| Assignment |
Narrow the data below down to the lines containing "models".

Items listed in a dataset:
- - -

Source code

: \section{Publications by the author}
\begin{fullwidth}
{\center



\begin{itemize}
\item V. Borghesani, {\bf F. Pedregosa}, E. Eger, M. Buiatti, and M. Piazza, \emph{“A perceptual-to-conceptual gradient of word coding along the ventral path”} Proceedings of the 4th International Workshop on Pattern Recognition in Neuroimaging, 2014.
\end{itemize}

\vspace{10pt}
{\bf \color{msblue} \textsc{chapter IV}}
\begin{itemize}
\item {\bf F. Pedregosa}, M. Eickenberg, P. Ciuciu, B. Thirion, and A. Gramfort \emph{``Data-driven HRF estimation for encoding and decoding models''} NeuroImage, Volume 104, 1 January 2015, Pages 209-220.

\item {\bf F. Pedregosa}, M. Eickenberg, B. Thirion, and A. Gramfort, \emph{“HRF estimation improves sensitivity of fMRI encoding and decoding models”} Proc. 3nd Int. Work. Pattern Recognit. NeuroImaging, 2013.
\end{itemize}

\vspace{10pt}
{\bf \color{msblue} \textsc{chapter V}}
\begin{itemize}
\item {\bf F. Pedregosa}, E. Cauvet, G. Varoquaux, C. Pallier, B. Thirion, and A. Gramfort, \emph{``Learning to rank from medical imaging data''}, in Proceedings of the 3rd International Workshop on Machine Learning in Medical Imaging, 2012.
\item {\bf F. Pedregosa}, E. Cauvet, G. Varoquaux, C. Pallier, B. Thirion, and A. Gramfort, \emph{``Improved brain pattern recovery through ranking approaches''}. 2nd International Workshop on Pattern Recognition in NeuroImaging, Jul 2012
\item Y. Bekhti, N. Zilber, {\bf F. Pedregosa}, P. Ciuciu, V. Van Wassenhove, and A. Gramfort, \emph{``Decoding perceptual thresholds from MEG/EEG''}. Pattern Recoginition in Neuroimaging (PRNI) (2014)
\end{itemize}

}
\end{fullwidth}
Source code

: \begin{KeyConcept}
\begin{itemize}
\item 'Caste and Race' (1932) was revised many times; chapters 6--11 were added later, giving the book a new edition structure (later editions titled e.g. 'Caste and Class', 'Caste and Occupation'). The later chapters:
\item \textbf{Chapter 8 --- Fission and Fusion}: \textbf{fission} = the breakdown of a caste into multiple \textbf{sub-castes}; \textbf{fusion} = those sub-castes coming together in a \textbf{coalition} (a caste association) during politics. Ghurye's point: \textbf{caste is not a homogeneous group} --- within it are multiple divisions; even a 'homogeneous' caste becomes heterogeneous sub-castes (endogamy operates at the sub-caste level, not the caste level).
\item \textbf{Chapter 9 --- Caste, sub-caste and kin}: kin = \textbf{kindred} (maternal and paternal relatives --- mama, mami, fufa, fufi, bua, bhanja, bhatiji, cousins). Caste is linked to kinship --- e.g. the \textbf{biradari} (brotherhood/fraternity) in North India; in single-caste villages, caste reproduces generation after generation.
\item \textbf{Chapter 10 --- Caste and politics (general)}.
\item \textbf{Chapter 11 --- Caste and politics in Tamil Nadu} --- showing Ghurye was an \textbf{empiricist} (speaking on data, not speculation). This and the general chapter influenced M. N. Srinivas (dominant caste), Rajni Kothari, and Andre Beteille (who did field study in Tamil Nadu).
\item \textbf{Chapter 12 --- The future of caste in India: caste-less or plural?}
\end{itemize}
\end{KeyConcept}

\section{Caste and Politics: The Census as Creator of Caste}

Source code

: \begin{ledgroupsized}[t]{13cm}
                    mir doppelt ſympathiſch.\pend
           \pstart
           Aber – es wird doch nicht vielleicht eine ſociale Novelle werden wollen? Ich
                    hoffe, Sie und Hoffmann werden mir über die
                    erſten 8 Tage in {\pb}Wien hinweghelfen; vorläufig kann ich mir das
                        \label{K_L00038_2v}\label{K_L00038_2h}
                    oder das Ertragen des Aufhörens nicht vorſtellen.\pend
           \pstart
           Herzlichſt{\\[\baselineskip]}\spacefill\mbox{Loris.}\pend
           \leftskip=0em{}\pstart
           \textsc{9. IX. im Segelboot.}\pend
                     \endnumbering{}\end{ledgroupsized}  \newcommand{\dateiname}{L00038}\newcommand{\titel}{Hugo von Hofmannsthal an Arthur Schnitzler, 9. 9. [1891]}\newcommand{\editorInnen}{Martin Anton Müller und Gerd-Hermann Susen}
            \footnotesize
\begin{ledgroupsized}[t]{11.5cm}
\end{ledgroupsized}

- - -

| Exercise answer |
\item {\bf F. Pedregosa}, M. Eickenberg, P. Ciuciu, B. Thirion, and A. Gramfort \emph{``Data-driven HRF estimation for encoding and decoding models''} NeuroImage, Volume 104, 1 January 2015, Pages 209-220.
\item {\bf F. Pedregosa}, M. Eickenberg, B. Thirion, and A. Gramfort, \emph{“HRF estimation improves sensitivity of fMRI encoding and decoding models”} Proc. 3nd Int. Work. Pattern Recognit. NeuroImaging, 2013.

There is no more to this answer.